▶ **Work item**:
Find each line below where the word "under" occurs, and copy it.

[Stored data]
# # #

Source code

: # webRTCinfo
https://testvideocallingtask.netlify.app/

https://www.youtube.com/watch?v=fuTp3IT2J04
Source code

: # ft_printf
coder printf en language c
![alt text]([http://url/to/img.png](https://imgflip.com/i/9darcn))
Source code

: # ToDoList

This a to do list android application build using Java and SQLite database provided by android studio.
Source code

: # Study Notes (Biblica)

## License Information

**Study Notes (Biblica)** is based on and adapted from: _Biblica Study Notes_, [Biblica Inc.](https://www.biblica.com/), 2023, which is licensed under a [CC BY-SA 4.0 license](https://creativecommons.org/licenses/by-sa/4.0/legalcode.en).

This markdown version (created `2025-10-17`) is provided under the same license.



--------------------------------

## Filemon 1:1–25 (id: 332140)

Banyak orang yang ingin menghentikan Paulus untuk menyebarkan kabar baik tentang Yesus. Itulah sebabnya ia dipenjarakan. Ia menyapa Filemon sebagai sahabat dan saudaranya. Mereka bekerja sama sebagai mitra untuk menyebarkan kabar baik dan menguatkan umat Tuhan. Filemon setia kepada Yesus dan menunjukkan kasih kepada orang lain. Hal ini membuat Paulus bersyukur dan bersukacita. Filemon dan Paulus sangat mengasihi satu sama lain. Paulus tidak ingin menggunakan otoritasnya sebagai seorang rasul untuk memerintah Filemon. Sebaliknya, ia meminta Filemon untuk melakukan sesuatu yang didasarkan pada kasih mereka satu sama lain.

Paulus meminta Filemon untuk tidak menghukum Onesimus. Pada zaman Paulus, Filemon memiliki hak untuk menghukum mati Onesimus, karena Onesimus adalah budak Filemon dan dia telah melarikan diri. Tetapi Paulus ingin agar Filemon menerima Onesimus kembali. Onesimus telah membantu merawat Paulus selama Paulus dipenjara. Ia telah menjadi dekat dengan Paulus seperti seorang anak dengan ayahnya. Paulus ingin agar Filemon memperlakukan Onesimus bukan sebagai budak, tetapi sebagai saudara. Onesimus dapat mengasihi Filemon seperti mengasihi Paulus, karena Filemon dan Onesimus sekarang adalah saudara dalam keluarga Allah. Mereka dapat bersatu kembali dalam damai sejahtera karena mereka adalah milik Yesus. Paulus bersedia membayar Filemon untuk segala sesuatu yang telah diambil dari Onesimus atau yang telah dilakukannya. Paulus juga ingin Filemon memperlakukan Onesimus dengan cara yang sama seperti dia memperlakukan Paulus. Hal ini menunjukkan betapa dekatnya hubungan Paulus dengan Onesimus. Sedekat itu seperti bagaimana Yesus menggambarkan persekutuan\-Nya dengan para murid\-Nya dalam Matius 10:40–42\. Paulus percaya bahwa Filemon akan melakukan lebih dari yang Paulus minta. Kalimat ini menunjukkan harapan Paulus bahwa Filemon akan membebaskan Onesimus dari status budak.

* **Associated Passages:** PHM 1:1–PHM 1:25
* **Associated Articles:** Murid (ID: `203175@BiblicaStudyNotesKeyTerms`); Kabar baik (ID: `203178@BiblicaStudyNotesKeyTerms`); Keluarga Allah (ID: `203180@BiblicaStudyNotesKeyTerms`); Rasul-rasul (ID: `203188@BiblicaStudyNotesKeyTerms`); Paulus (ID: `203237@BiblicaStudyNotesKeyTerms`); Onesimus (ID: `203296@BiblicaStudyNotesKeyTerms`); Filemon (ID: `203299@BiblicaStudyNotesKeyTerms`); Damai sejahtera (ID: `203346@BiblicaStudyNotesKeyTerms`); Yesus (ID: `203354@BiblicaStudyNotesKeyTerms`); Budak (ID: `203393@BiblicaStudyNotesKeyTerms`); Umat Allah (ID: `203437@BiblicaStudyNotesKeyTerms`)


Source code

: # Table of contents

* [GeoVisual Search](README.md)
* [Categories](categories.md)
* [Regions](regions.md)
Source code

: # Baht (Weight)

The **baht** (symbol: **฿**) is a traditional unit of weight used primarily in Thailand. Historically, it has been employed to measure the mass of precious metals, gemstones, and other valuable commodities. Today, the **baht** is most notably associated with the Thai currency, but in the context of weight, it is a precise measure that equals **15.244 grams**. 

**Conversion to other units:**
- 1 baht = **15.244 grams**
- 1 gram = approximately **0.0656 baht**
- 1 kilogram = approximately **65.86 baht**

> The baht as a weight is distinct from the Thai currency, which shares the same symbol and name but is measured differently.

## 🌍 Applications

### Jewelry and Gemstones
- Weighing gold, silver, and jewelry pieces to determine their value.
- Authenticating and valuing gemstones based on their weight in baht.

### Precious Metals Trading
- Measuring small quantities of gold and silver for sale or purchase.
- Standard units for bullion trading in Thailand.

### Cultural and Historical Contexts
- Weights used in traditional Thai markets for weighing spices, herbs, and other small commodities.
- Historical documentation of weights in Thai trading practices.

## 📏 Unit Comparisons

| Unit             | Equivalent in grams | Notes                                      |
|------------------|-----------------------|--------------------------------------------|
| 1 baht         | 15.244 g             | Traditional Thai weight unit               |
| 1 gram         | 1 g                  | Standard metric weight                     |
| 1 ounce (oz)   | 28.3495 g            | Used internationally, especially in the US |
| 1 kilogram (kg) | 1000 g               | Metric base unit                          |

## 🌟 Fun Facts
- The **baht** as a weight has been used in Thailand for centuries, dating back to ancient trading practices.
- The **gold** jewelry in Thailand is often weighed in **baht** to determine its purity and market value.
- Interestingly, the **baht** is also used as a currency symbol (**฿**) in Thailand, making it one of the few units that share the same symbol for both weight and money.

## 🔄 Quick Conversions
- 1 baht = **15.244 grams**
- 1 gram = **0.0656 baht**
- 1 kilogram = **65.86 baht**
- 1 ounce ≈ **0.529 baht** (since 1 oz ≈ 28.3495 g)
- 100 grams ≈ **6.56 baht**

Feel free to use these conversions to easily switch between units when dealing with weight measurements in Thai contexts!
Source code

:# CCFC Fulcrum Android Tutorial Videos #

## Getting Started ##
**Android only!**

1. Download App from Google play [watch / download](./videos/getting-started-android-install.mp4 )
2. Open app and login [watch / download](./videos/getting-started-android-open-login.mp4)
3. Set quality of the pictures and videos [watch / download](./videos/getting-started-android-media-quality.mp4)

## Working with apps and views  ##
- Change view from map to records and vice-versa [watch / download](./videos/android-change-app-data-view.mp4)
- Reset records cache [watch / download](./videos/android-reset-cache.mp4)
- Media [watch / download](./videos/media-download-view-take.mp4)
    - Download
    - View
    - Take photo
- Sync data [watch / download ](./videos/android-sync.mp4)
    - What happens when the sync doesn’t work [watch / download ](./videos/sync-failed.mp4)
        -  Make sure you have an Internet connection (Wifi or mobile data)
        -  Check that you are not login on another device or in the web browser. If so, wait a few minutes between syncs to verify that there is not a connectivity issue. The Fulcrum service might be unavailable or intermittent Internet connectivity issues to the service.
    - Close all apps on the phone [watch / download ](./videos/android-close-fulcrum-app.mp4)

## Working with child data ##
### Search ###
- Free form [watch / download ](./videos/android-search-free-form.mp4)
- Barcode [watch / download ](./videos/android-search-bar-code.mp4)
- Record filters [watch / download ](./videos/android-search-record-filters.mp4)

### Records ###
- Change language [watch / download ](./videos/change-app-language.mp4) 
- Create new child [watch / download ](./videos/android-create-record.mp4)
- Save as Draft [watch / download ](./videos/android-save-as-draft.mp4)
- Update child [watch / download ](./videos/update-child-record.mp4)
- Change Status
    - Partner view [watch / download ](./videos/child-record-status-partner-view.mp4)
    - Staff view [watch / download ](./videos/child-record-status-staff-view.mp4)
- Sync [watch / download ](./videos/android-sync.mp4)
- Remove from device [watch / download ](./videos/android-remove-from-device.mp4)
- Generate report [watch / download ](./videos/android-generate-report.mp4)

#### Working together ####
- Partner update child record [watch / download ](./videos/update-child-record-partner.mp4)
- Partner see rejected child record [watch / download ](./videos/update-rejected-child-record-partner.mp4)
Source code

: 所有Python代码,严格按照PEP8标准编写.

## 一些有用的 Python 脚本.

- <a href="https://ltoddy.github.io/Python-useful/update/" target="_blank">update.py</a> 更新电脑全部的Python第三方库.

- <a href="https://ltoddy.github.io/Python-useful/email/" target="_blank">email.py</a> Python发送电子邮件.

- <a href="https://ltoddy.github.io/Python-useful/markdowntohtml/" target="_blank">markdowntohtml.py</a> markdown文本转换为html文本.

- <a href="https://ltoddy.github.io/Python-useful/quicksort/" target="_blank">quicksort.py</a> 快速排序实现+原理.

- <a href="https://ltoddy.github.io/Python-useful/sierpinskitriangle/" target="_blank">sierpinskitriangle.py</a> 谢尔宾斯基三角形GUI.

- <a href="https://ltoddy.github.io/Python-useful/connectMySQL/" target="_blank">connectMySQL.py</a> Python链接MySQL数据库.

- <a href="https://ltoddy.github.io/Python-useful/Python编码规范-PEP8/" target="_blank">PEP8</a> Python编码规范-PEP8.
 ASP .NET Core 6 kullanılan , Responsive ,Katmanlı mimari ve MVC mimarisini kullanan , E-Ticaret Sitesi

# # #

▶ **Response area**:
**Study Notes (Biblica)** is based on and adapted from: _Biblica Study Notes_, [Biblica Inc.](https://www.biblica.com/), 2023, which is licensed under a [CC BY-SA 4.0 license](https://creativecommons.org/licenses/by-sa/4.0/legalcode.en).
This markdown version (created `2025-10-17`) is provided under the same license.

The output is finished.